### [EXERCISE PROMPT]
Pictures in the data below are not part of the copy; transcribe everything else exactly.

### [PROVIDED RECORDS]
╔══

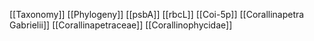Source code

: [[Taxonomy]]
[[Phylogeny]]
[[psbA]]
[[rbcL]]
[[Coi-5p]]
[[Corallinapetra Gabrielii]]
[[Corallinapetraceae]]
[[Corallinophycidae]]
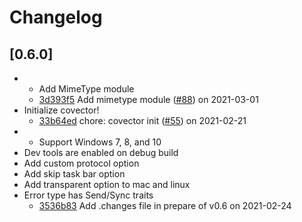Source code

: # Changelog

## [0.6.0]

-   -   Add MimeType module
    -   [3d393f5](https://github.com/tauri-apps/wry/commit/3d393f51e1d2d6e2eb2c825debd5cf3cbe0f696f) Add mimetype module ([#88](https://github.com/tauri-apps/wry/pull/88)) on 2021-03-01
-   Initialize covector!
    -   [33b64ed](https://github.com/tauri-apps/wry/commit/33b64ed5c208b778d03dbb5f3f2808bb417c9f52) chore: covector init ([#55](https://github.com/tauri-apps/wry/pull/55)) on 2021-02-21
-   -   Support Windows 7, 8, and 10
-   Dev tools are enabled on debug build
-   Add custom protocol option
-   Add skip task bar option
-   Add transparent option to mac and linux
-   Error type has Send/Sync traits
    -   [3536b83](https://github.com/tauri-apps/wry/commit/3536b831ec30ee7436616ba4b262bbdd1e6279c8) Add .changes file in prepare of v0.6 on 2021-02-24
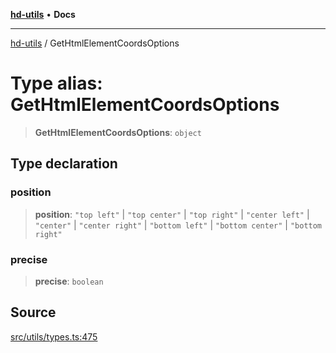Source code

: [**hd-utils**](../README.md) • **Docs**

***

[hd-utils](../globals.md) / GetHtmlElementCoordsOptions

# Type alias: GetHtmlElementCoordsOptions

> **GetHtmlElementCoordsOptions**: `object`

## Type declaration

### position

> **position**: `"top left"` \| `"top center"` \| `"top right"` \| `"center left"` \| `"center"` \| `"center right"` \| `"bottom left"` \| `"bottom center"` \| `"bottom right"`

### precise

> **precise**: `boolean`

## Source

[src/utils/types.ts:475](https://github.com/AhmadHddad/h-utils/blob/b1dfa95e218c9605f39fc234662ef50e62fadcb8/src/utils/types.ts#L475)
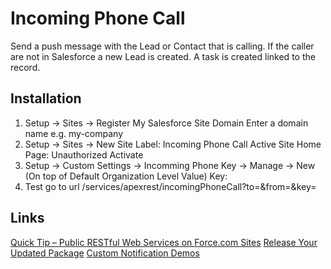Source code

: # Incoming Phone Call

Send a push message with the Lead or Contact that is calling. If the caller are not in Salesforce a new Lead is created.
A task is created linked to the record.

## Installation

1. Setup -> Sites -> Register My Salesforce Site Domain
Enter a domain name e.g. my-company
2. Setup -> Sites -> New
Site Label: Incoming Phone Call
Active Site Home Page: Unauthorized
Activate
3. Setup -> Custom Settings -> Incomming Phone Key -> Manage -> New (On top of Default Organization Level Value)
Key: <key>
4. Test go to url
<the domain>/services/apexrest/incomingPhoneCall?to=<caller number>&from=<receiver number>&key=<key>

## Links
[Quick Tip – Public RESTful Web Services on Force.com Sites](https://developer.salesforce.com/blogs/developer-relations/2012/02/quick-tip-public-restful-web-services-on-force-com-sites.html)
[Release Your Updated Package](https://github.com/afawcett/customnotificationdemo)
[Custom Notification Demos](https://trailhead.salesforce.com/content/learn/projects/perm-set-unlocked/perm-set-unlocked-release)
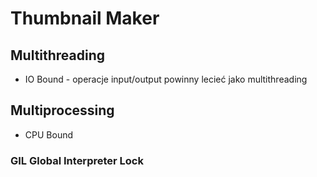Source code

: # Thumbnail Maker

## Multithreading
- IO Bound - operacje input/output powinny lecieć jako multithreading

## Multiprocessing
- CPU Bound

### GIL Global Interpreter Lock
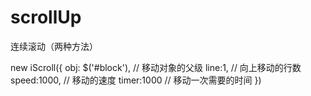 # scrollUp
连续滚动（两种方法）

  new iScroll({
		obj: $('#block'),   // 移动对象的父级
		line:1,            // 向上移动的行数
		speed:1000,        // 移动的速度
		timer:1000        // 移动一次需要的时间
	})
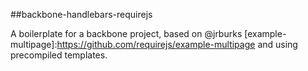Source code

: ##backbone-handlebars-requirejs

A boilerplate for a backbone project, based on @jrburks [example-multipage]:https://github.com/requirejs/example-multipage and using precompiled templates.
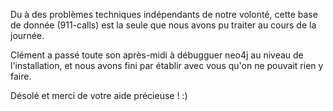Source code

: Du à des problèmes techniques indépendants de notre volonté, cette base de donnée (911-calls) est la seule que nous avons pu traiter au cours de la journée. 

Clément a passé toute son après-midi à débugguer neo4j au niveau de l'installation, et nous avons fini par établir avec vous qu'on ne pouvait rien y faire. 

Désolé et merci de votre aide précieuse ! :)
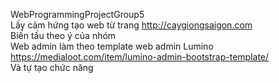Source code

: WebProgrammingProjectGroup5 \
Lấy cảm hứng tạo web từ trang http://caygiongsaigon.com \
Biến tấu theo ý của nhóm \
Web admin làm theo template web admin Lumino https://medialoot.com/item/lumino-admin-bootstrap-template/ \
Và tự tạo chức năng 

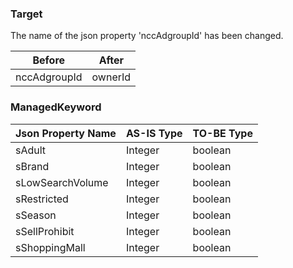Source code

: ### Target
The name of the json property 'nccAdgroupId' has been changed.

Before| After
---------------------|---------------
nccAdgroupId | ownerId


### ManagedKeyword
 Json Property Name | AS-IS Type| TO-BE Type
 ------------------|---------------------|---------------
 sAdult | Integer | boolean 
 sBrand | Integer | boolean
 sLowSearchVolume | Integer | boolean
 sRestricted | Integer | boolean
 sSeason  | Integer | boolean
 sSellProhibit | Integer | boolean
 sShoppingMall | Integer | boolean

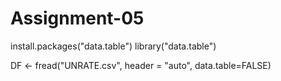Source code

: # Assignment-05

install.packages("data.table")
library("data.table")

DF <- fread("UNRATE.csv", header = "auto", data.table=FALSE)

╚══

### [SOLUTION]
Source code

: [[Taxonomy]]
[[Phylogeny]]
[[psbA]]
[[rbcL]]
[[Coi-5p]]
[[Corallinapetra Gabrielii]]
[[Corallinapetraceae]]
[[Corallinophycidae]]
Source code

: # Changelog

## [0.6.0]

-   -   Add MimeType module
    -   [3d393f5](https://github.com/tauri-apps/wry/commit/3d393f51e1d2d6e2eb2c825debd5cf3cbe0f696f) Add mimetype module ([#88](https://github.com/tauri-apps/wry/pull/88)) on 2021-03-01
-   Initialize covector!
    -   [33b64ed](https://github.com/tauri-apps/wry/commit/33b64ed5c208b778d03dbb5f3f2808bb417c9f52) chore: covector init ([#55](https://github.com/tauri-apps/wry/pull/55)) on 2021-02-21
-   -   Support Windows 7, 8, and 10
-   Dev tools are enabled on debug build
-   Add custom protocol option
-   Add skip task bar option
-   Add transparent option to mac and linux
-   Error type has Send/Sync traits
    -   [3536b83](https://github.com/tauri-apps/wry/commit/3536b831ec30ee7436616ba4b262bbdd1e6279c8) Add .changes file in prepare of v0.6 on 2021-02-24
Source code

: [**hd-utils**](../README.md) • **Docs**

***

[hd-utils](../globals.md) / GetHtmlElementCoordsOptions

# Type alias: GetHtmlElementCoordsOptions

> **GetHtmlElementCoordsOptions**: `object`

## Type declaration

### position

> **position**: `"top left"` \| `"top center"` \| `"top right"` \| `"center left"` \| `"center"` \| `"center right"` \| `"bottom left"` \| `"bottom center"` \| `"bottom right"`

### precise

> **precise**: `boolean`

## Source

[src/utils/types.ts:475](https://github.com/AhmadHddad/h-utils/blob/b1dfa95e218c9605f39fc234662ef50e62fadcb8/src/utils/types.ts#L475)
Source code

: # Incoming Phone Call

Send a push message with the Lead or Contact that is calling. If the caller are not in Salesforce a new Lead is created.
A task is created linked to the record.

## Installation

1. Setup -> Sites -> Register My Salesforce Site Domain
Enter a domain name e.g. my-company
2. Setup -> Sites -> New
Site Label: Incoming Phone Call
Active Site Home Page: Unauthorized
Activate
3. Setup -> Custom Settings -> Incomming Phone Key -> Manage -> New (On top of Default Organization Level Value)
Key: <key>
4. Test go to url
<the domain>/services/apexrest/incomingPhoneCall?to=<caller number>&from=<receiver number>&key=<key>

## Links
[Quick Tip – Public RESTful Web Services on Force.com Sites](https://developer.salesforce.com/blogs/developer-relations/2012/02/quick-tip-public-restful-web-services-on-force-com-sites.html)
[Release Your Updated Package](https://github.com/afawcett/customnotificationdemo)
[Custom Notification Demos](https://trailhead.salesforce.com/content/learn/projects/perm-set-unlocked/perm-set-unlocked-release)
Source code

: # Thumbnail Maker

## Multithreading
- IO Bound - operacje input/output powinny lecieć jako multithreading

## Multiprocessing
- CPU Bound

### GIL Global Interpreter Lock
 # scrollUp
连续滚动（两种方法）

  new iScroll({
		obj: $('#block'),   // 移动对象的父级
		line:1,            // 向上移动的行数
		speed:1000,        // 移动的速度
		timer:1000        // 移动一次需要的时间
	})
Source code

: ##backbone-handlebars-requirejs

A boilerplate for a backbone project, based on @jrburks [example-multipage]:https://github.com/requirejs/example-multipage and using precompiled templates.
Source code

: Du à des problèmes techniques indépendants de notre volonté, cette base de donnée (911-calls) est la seule que nous avons pu traiter au cours de la journée. 

Clément a passé toute son après-midi à débugguer neo4j au niveau de l'installation, et nous avons fini par établir avec vous qu'on ne pouvait rien y faire. 

Désolé et merci de votre aide précieuse ! :)
Source code

: WebProgrammingProjectGroup5 \
Lấy cảm hứng tạo web từ trang http://caygiongsaigon.com \
Biến tấu theo ý của nhóm \
Web admin làm theo template web admin Lumino https://medialoot.com/item/lumino-admin-bootstrap-template/ \
Và tự tạo chức năng 

Source code

: ### Target
The name of the json property 'nccAdgroupId' has been changed.

Before| After
---------------------|---------------
nccAdgroupId | ownerId


### ManagedKeyword
 Json Property Name | AS-IS Type| TO-BE Type
 ------------------|---------------------|---------------
 sAdult | Integer | boolean 
 sBrand | Integer | boolean
 sLowSearchVolume | Integer | boolean
 sRestricted | Integer | boolean
 sSeason  | Integer | boolean
 sSellProhibit | Integer | boolean
 sShoppingMall | Integer | boolean

Source code

: # Assignment-05

install.packages("data.table")
library("data.table")

DF <- fread("UNRATE.csv", header = "auto", data.table=FALSE)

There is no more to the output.